Development of Japanese Encephalitis Virus Live Attenuated Vaccine and Study of the Roles in Glycoproteins E or NS1 of JEV in Virus-induced ER Stress

Autor: Ching-Yu Liang, 梁靖瑜
Rok vydání: 2006
Druh dokumentu: 學位論文 ; thesis
Popis: 94
In recent years, mosquito-borne infections are reemerging or emerging worldwide at an alarming rate. Thus, their vaccine development remains a top priority on the public health agenda. The current licensed live attenuated vaccines against flaviviral infection include yellow fever virus YF-17D and Japanese encephalitis virus (JEV) 14-14-2. Characteristically, human are the dead-end host for JEV infection, but not YFV, because of insufficient viremia. Therefore, we use JEV genomic RNA as a backbone to develop chimeric live attenuated vaccine against other flaviviral infection.

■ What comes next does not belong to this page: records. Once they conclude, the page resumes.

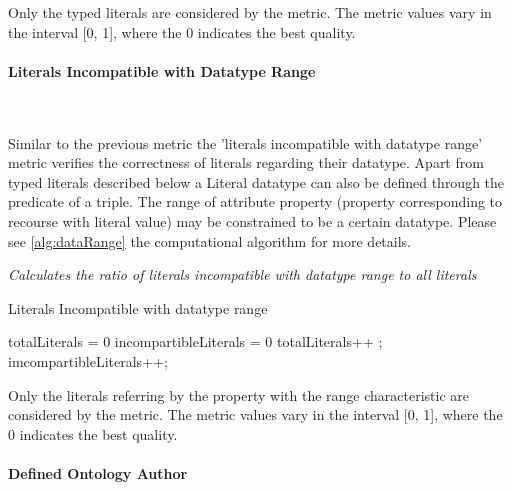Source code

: Only the typed literals are considered by the metric. 
The metric values vary in the interval [0, 1], where the 0 indicates the best quality.



\paragraph{Literals Incompatible with Datatype Range} ~\\ 
\label{par:incompartible}

Similar to the previous metric the 'literals incompatible with datatype range' metric verifies the correctness of literals regarding their datatype. 
Apart from typed literals described below a Literal datatype can also be defined through the predicate of a triple.
The range of attribute property (property corresponding to recourse with literal value) may be constrained to be a certain datatype.
Please see \ref{alg:dataRange} the computational algorithm for more details.

\begin{mdframed}[style=metricdefinition]
\emph{Calculates the ratio of literals incompatible with datatype range to all literals}
\end{mdframed}


\begin{algorithm}
\caption{Literals Incompatible with datatype range}\label{alg:dataRange}
\begin{algorithmic}[1]
\State totalLiterals = 0
\State incompartibleLiterals = 0
\EndProcedure
{}
 totalLiterals++ ;
 imcompartibleLiterals++; 
\EndIf
\EndIf
{}
\EndProcedure
\end{algorithmic}
\end{algorithm}

Only the literals referring by the property with the range characteristic are considered by the metric. 
The metric values vary in the interval [0, 1], where  the 0 indicates the best quality.


\paragraph{Defined Ontology Author} ~\\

Hopefully, the chimeric viruses may be able to trigger a protective immunity but incapable of transmitting from human back to mosquitoes. We have replaced the structural or non-structural proteins from other flavivirus into JEV genomic RNA, and then evaluate the vaccine capability of these chimeric viruses. To prevent the given mutant viruses revert to wild-type strain, we combine at least two attenuated markers into one backbone of JEV infectious clone by site-directed mutagenesis. So far, we have not generated any such chimeric viruses, and the construction process is currently underway. ER is the primary site of flaviviral glycoprotein synthesis, viral genomic RNA replication, and virus particle maturation. ER stress-mediated signaling has been implicated in the JEV-induced apoptosis. We in this study investigate how the ER stress could be induced by mutant E or NS1 proteins. ER stress was monitored by analysis XBP1 splicing signal using RT-PCR and Luciferase reporter system. We found mutant viruses P0004 (E, S331R) and P0006 (E, Q52K) could obviously induce less ER stress compared with other mutants and the wild-type RP9/X. Additionally, mutant viruses P0011 (NS1, P250L) and P0016 (NS1, T132A) induce stronger ER stress than wild-type RP9/X. To exclude other viral proteins affect ER stress, we have individually expressed E or NS1 protein to clarify the correlation between attenuate makers and ER stress. We found the E mutant protein induce stronger ER stress than the wild-type E, whereas NS1 mutants of glycosylation (P0016) or dimerisation (P0011) induce stronger ER stress than the wild-type. The result suggests that JEV glycoproteins E and NS1 have important role of virus-induced ER stress. Virus may regulate UPR by E or NS1 protein to influence cell repair or apoptosis, and further to influence replication and assembly of virus itself in cell.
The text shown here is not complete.